IP_BIND_ADDRESS_NO_PORT was mentioned in another part of the thread ( https://lists.torproject.org/pipermail/tor-relays/2022-December/020895.html ). For us, this bind option *did not help* and in fact we had to apply a workaround for Haproxy, which has IP_BIND_ADDRESS_NO_PORT hardcoded. *Why* that should be the case is a mystery to me, as is why it is true that bind-before-connect avoids EADDRNOTAVAIL even when the address manually bound to is the very same address the kernel would have automatically assigned. I even spent some time reading the Linux 5.10 source code trying to make sense of it. In the source code I found, or at least think I found, code paths for the behvior I observed; but the behavior seems to go against how bind and IP_BIND_ADDRESS_NO_PORT are documented to work.
https://gitlab.torproject.org/tpo/anti-censorship/pluggable-transports/snowf...

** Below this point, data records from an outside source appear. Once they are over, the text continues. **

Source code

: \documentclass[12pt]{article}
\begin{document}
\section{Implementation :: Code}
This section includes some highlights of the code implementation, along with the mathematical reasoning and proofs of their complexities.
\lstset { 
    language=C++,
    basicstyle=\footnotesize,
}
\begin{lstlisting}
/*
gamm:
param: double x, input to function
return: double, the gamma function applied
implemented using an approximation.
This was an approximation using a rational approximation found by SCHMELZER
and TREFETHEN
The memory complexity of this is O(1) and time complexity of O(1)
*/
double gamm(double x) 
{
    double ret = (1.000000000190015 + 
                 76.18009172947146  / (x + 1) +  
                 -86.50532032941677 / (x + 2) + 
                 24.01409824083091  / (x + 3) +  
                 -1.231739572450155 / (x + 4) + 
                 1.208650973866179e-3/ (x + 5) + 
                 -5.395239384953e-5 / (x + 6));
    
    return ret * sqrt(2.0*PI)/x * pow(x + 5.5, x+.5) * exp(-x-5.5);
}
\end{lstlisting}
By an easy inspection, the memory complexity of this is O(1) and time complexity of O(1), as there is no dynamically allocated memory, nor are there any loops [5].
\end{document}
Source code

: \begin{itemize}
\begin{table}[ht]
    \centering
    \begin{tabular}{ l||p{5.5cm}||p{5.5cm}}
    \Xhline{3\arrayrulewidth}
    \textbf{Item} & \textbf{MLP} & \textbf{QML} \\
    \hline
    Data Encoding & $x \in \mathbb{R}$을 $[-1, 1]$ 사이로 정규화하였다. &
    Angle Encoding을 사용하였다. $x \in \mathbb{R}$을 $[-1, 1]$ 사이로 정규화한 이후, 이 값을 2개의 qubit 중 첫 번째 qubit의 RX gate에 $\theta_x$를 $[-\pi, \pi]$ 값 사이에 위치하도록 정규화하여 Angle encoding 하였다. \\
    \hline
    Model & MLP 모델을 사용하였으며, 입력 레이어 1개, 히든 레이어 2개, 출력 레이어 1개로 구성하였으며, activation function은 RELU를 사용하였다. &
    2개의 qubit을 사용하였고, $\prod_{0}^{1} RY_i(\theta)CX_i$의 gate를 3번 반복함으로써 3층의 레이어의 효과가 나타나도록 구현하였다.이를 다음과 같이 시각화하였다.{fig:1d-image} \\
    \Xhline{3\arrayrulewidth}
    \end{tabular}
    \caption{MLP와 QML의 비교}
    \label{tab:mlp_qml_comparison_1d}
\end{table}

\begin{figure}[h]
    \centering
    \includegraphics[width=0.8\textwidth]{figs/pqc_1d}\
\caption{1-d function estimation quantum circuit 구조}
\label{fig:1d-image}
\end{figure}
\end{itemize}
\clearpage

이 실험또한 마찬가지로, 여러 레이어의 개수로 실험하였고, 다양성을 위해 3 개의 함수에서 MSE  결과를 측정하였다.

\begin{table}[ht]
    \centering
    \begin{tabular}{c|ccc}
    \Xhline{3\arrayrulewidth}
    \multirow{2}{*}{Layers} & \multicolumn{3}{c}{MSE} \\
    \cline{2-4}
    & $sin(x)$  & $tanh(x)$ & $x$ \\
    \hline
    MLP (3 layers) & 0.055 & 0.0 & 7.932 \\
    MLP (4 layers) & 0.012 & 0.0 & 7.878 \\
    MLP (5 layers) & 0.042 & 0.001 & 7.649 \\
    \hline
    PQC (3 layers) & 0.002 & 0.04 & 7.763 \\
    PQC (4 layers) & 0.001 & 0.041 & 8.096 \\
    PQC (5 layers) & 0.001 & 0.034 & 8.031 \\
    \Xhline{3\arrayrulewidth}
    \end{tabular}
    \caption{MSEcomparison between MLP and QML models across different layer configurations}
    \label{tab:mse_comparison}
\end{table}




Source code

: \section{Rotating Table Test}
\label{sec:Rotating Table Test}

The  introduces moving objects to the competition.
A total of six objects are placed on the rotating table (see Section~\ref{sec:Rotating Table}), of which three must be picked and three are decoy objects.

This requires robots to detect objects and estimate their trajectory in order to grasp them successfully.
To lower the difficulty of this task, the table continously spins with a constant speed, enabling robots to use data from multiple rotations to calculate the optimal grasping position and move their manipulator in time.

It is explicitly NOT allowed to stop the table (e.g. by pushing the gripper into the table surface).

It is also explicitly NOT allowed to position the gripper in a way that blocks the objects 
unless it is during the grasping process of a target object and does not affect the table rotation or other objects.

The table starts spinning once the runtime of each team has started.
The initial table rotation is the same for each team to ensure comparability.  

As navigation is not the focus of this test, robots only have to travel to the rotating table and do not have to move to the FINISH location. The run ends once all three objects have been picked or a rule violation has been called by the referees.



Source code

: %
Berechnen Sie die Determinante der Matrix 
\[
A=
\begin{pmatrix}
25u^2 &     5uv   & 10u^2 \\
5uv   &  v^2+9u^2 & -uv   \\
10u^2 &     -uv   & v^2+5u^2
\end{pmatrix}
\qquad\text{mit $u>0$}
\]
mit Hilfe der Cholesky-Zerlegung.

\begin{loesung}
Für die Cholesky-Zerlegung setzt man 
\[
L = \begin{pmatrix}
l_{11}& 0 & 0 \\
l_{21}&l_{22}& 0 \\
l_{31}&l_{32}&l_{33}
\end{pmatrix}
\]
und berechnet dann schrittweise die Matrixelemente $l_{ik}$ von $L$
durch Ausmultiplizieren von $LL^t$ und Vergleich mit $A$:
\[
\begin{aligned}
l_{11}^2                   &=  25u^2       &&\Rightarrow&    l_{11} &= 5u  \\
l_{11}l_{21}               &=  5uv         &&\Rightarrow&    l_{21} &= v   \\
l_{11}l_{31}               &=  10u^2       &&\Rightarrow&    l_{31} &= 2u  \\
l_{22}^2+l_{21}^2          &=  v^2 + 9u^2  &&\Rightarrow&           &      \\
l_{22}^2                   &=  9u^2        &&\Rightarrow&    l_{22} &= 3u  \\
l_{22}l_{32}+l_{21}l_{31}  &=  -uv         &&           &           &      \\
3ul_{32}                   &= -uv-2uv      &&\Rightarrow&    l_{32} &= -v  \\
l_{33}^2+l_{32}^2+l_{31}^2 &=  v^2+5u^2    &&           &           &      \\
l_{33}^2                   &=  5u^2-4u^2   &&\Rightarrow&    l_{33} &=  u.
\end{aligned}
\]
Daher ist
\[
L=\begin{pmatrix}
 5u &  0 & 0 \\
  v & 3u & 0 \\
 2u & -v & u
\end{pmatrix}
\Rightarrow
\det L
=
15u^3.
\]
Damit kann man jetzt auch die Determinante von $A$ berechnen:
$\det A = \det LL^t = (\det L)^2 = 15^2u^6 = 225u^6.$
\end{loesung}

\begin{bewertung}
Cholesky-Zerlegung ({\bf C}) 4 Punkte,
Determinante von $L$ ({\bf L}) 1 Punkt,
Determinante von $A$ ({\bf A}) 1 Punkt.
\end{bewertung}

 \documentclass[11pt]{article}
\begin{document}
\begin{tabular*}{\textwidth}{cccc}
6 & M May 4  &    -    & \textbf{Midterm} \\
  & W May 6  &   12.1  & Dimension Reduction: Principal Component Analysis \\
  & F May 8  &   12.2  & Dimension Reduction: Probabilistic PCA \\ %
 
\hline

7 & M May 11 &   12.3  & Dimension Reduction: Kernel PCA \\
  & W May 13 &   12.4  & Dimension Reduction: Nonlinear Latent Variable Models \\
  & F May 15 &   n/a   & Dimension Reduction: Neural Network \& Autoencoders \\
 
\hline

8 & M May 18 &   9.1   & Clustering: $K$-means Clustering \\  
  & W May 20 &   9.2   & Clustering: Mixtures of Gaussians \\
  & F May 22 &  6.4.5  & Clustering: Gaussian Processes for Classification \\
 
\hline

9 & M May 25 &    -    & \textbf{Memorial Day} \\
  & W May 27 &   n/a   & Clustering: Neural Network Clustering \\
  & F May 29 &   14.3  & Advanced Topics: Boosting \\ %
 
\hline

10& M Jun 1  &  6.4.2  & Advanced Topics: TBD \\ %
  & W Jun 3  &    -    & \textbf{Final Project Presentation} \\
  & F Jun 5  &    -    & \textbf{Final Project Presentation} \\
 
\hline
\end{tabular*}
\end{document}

Although my understanding of what Linux is doing is very imperfect, my understanding is that both of these questions have the same answer: port number assignment in `connect` when called on a socket not yet bound to a port works differently than in `bind` when called with a port number of 0. In case (1), the socket is not bound to a port because you haven't even called `bind`. In case (2), the socket is not bound to a port because haproxy sets the `IP_BIND_ADDRESS_NO_PORT` sockopt before calling `bind`. When you call `bind` *without* `IP_BIND_ADDRESS_NO_PORT`, it causes the port number to be bound before calling `connect`, which avoids the code path in `connect` that results in `EADDRNOTAVAIL`.
I am confused by these results, which are contrary to my understanding of what `IP_BIND_ADDRESS_NO_PORT` is supposed to do, which is precisely to avoid the problem of source address port exhaustion by deferring the port number assignment until the time of `connect`, when additional information about the destination address is available. But it's demonstrable that binding to a source port before calling `connect` avoids `EADDRNOTAVAIL` errors in our use cases, whatever the cause may be.